— TASK REQUIREMENTS —
Transcribe the material verbatim, starting at its first line and stopping once the line containing "## Mockup: LAYOUT HI-FI" has been given; no picture should appear.

— SUPPLIED MATERIAL —

===============

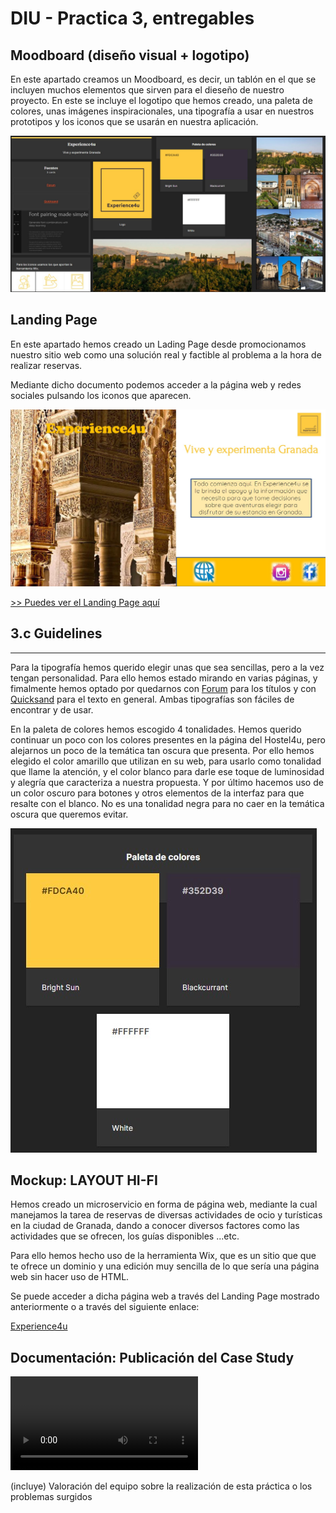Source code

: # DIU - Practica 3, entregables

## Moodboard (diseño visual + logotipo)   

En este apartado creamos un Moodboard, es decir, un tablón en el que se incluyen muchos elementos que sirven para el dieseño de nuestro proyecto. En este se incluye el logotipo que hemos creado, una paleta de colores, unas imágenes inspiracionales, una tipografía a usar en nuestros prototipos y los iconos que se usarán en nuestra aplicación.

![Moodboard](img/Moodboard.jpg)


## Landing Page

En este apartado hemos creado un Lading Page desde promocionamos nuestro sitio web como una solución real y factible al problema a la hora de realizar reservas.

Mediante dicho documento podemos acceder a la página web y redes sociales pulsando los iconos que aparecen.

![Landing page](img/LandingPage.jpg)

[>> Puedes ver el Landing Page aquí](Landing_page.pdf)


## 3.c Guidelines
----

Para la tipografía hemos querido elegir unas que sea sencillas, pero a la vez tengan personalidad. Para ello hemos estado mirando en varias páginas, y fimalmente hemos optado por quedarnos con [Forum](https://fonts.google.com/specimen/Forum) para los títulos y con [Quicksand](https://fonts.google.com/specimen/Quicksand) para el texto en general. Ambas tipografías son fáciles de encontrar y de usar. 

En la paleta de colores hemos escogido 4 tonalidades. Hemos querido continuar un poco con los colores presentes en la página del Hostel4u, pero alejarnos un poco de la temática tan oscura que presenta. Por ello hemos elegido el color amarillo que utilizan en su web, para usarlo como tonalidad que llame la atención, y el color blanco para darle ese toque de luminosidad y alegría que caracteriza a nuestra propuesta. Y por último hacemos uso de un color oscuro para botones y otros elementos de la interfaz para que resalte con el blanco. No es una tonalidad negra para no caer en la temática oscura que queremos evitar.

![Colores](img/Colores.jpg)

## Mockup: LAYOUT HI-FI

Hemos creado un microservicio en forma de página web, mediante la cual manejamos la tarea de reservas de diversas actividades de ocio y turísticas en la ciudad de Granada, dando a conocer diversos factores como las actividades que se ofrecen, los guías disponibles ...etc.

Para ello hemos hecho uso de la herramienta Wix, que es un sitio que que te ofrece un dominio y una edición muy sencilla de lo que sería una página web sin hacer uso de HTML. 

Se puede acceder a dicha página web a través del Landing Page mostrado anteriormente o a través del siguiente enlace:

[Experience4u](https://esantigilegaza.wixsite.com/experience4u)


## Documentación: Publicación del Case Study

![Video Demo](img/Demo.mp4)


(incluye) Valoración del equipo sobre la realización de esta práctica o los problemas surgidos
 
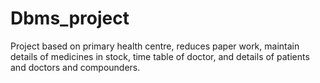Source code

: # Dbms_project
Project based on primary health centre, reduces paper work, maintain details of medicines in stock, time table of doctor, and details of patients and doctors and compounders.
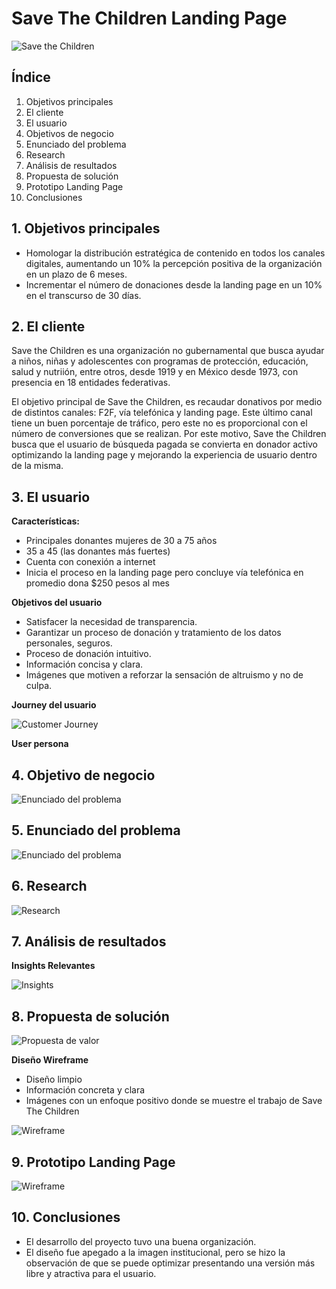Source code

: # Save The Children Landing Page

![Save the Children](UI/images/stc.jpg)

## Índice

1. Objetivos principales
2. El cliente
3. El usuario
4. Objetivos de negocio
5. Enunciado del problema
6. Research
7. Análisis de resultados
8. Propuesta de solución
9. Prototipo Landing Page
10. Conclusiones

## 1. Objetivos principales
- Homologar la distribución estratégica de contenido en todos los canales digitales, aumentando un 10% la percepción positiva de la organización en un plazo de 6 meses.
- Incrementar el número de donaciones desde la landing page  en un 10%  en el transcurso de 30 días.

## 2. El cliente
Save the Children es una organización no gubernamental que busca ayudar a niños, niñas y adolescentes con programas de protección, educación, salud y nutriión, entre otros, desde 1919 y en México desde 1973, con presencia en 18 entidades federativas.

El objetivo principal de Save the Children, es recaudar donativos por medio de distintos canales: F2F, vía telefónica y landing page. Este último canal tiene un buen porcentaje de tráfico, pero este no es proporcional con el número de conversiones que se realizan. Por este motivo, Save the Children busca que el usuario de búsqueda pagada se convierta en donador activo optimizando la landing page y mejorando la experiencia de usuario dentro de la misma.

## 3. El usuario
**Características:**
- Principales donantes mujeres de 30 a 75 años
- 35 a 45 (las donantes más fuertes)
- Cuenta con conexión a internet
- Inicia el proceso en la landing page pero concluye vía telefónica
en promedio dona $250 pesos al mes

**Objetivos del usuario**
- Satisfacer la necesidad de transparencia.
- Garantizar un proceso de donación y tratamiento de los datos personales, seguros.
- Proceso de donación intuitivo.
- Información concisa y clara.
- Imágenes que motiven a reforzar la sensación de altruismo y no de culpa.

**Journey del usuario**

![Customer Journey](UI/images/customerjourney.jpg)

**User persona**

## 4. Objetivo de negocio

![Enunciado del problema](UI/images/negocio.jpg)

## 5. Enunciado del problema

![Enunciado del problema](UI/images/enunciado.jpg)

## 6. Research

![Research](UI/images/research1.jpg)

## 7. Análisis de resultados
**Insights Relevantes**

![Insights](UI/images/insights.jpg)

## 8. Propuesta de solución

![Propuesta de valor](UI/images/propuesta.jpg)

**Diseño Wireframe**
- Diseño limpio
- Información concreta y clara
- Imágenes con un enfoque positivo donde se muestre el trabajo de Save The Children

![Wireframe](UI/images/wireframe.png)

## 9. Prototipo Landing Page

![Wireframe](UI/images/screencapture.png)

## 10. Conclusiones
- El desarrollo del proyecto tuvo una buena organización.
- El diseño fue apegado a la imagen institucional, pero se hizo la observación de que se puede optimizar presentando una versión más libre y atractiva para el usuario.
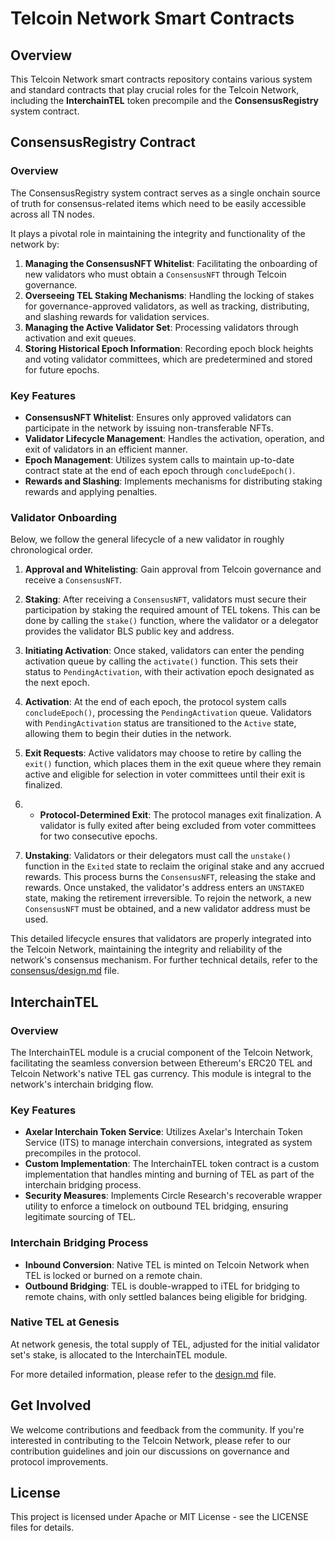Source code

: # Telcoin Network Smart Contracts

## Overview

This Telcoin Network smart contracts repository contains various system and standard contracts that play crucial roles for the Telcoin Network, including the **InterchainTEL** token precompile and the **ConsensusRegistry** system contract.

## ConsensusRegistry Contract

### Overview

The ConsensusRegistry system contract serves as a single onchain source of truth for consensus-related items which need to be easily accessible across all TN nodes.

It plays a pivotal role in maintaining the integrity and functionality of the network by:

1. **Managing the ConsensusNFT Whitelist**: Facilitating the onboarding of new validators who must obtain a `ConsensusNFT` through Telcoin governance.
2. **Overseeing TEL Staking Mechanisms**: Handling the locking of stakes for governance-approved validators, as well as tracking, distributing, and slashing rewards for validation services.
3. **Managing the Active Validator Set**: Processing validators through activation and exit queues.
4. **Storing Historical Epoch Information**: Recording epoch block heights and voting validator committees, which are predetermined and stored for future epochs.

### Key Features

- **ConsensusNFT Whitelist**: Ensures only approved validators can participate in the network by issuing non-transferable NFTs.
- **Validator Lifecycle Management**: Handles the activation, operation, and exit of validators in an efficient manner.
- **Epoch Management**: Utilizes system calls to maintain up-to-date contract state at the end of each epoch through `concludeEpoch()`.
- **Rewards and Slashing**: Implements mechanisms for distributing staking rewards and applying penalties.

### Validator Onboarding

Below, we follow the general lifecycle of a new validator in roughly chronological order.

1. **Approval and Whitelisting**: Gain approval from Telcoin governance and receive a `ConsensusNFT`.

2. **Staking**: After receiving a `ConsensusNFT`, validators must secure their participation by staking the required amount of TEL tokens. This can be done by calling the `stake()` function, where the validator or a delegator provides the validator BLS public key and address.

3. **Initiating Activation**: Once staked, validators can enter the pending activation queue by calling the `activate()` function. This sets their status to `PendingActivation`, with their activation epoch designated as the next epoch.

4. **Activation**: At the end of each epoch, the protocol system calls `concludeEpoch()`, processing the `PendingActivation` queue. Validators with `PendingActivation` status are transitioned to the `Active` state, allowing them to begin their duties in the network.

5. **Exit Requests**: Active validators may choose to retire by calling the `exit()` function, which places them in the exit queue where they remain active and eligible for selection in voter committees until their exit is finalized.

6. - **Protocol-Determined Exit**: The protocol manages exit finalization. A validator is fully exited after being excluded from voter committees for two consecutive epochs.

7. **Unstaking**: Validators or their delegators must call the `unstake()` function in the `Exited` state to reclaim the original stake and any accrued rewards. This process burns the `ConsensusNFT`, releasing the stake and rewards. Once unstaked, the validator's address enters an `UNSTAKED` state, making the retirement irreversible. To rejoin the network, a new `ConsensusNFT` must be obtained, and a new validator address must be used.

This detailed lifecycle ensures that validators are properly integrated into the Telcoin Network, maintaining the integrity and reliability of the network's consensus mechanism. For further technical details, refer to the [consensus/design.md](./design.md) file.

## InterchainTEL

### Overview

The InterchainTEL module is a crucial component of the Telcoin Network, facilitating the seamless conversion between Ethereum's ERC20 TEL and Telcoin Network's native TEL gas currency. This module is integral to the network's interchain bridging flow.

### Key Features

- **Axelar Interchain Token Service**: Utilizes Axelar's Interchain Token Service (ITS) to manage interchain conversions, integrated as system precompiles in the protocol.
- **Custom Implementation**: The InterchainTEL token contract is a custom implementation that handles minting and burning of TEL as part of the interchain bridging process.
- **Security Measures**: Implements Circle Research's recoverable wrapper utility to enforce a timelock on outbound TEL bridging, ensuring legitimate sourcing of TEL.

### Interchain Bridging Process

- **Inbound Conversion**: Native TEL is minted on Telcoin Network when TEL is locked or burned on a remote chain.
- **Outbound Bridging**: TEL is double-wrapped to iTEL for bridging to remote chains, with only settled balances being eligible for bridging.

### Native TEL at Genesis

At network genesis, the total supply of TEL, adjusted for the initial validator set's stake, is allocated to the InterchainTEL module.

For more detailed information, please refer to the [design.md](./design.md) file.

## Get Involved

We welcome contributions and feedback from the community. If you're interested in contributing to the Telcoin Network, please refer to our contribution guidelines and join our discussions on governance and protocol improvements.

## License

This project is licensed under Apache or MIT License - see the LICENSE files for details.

===============

— RESPONSE TO THE EXERCISE —
Source code

: # DIU - Practica 3, entregables

## Moodboard (diseño visual + logotipo)   

En este apartado creamos un Moodboard, es decir, un tablón en el que se incluyen muchos elementos que sirven para el dieseño de nuestro proyecto. En este se incluye el logotipo que hemos creado, una paleta de colores, unas imágenes inspiracionales, una tipografía a usar en nuestros prototipos y los iconos que se usarán en nuestra aplicación.

![Moodboard](img/Moodboard.jpg)


## Landing Page

En este apartado hemos creado un Lading Page desde promocionamos nuestro sitio web como una solución real y factible al problema a la hora de realizar reservas.

Mediante dicho documento podemos acceder a la página web y redes sociales pulsando los iconos que aparecen.

![Landing page](img/LandingPage.jpg)

[>> Puedes ver el Landing Page aquí](Landing_page.pdf)


## 3.c Guidelines
----

Para la tipografía hemos querido elegir unas que sea sencillas, pero a la vez tengan personalidad. Para ello hemos estado mirando en varias páginas, y fimalmente hemos optado por quedarnos con [Forum](https://fonts.google.com/specimen/Forum) para los títulos y con [Quicksand](https://fonts.google.com/specimen/Quicksand) para el texto en general. Ambas tipografías son fáciles de encontrar y de usar. 

En la paleta de colores hemos escogido 4 tonalidades. Hemos querido continuar un poco con los colores presentes en la página del Hostel4u, pero alejarnos un poco de la temática tan oscura que presenta. Por ello hemos elegido el color amarillo que utilizan en su web, para usarlo como tonalidad que llame la atención, y el color blanco para darle ese toque de luminosidad y alegría que caracteriza a nuestra propuesta. Y por último hacemos uso de un color oscuro para botones y otros elementos de la interfaz para que resalte con el blanco. No es una tonalidad negra para no caer en la temática oscura que queremos evitar.

![Colores](img/Colores.jpg)

## Mockup: LAYOUT HI-FI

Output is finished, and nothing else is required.